Work order => Each entry should be restated word for word, with all pictures left out.

[Collection entries]
■ ■ ■ ■ ■ ■ ■
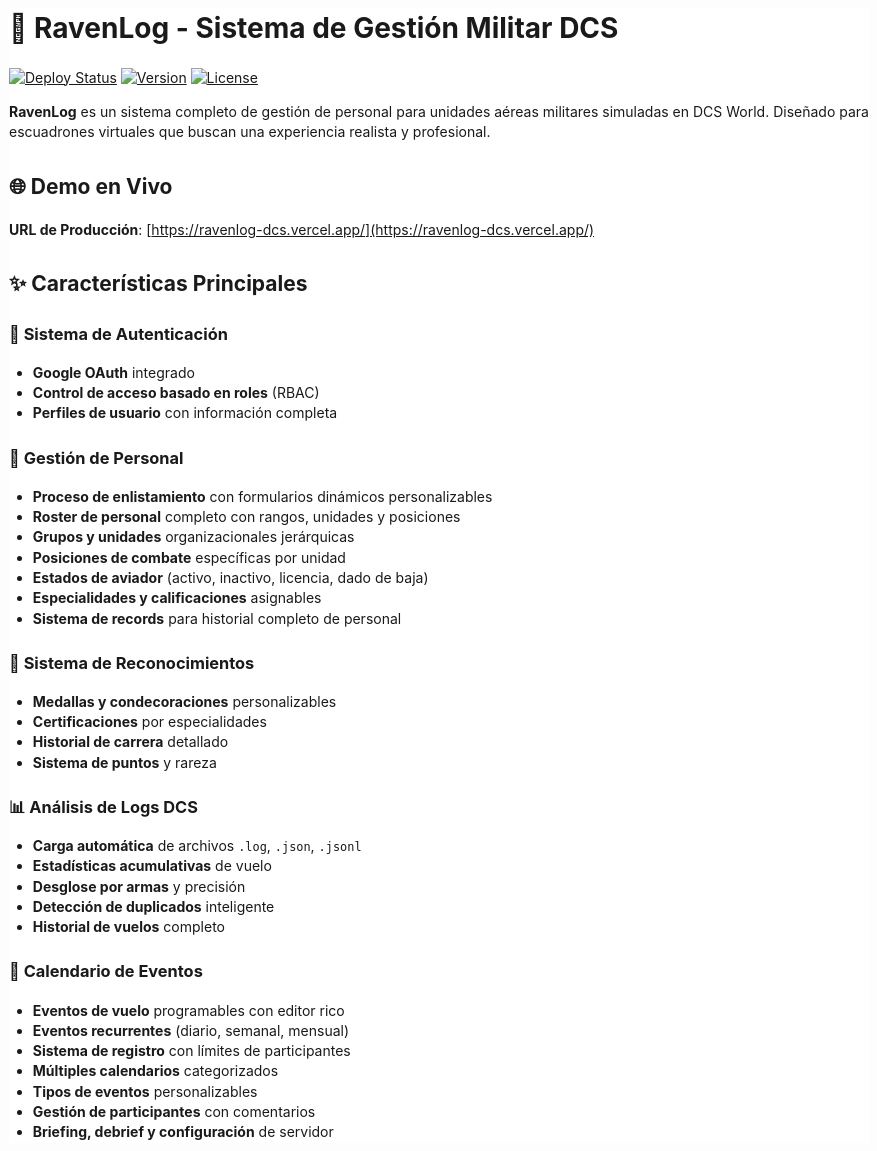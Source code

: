 # 🦅 RavenLog - Sistema de Gestión Militar DCS

[![Deploy Status](https://img.shields.io/badge/deploy-production-green)](https://ravenlog-dcs.vercel.app/)
[![Version](https://img.shields.io/badge/version-1.1.1-blue)](https://github.com/pablodma/ravenlog)
[![License](https://img.shields.io/badge/license-MIT-blue.svg)](LICENSE)

**RavenLog** es un sistema completo de gestión de personal para unidades aéreas militares simuladas en DCS World. Diseñado para escuadrones virtuales que buscan una experiencia realista y profesional.

## 🌐 **Demo en Vivo**
**URL de Producción**: [https://ravenlog-dcs.vercel.app/](https://ravenlog-dcs.vercel.app/)

## ✨ **Características Principales**

### 🔐 **Sistema de Autenticación**
- **Google OAuth** integrado
- **Control de acceso basado en roles** (RBAC)
- **Perfiles de usuario** con información completa

### 👥 **Gestión de Personal**
- **Proceso de enlistamiento** con formularios dinámicos personalizables
- **Roster de personal** completo con rangos, unidades y posiciones
- **Grupos y unidades** organizacionales jerárquicas
- **Posiciones de combate** específicas por unidad
- **Estados de aviador** (activo, inactivo, licencia, dado de baja)
- **Especialidades y calificaciones** asignables
- **Sistema de records** para historial completo de personal

### 🏅 **Sistema de Reconocimientos**
- **Medallas y condecoraciones** personalizables
- **Certificaciones** por especialidades
- **Historial de carrera** detallado
- **Sistema de puntos** y rareza

### 📊 **Análisis de Logs DCS**
- **Carga automática** de archivos `.log`, `.json`, `.jsonl`
- **Estadísticas acumulativas** de vuelo
- **Desglose por armas** y precisión
- **Detección de duplicados** inteligente
- **Historial de vuelos** completo

### 📅 **Calendario de Eventos**
- **Eventos de vuelo** programables con editor rico
- **Eventos recurrentes** (diario, semanal, mensual)
- **Sistema de registro** con límites de participantes
- **Múltiples calendarios** categorizados
- **Tipos de eventos** personalizables
- **Gestión de participantes** con comentarios
- **Briefing, debrief y configuración** de servidor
■ ■ ■ ■ ■ ■ ■
Reply to the exercise =>
Source code

: # 🦅 RavenLog - Sistema de Gestión Militar DCS

[![Deploy Status](https://img.shields.io/badge/deploy-production-green)](https://ravenlog-dcs.vercel.app/)
[![Version](https://img.shields.io/badge/version-1.1.1-blue)](https://github.com/pablodma/ravenlog)
[![License](https://img.shields.io/badge/license-MIT-blue.svg)](LICENSE)

**RavenLog** es un sistema completo de gestión de personal para unidades aéreas militares simuladas en DCS World. Diseñado para escuadrones virtuales que buscan una experiencia realista y profesional.

## 🌐 **Demo en Vivo**
**URL de Producción**: [https://ravenlog-dcs.vercel.app/](https://ravenlog-dcs.vercel.app/)

## ✨ **Características Principales**

### 🔐 **Sistema de Autenticación**
- **Google OAuth** integrado
- **Control de acceso basado en roles** (RBAC)
- **Perfiles de usuario** con información completa

### 👥 **Gestión de Personal**
- **Proceso de enlistamiento** con formularios dinámicos personalizables
- **Roster de personal** completo con rangos, unidades y posiciones
- **Grupos y unidades** organizacionales jerárquicas
- **Posiciones de combate** específicas por unidad
- **Estados de aviador** (activo, inactivo, licencia, dado de baja)
- **Especialidades y calificaciones** asignables
- **Sistema de records** para historial completo de personal

### 🏅 **Sistema de Reconocimientos**
- **Medallas y condecoraciones** personalizables
- **Certificaciones** por especialidades
- **Historial de carrera** detallado
- **Sistema de puntos** y rareza

### 📊 **Análisis de Logs DCS**
- **Carga automática** de archivos `.log`, `.json`, `.jsonl`
- **Estadísticas acumulativas** de vuelo
- **Desglose por armas** y precisión
- **Detección de duplicados** inteligente
- **Historial de vuelos** completo

### 📅 **Calendario de Eventos**
- **Eventos de vuelo** programables con editor rico
- **Eventos recurrentes** (diario, semanal, mensual)
- **Sistema de registro** con límites de participantes
- **Múltiples calendarios** categorizados
- **Tipos de eventos** personalizables
- **Gestión de participantes** con comentarios
- **Briefing, debrief y configuración** de servidor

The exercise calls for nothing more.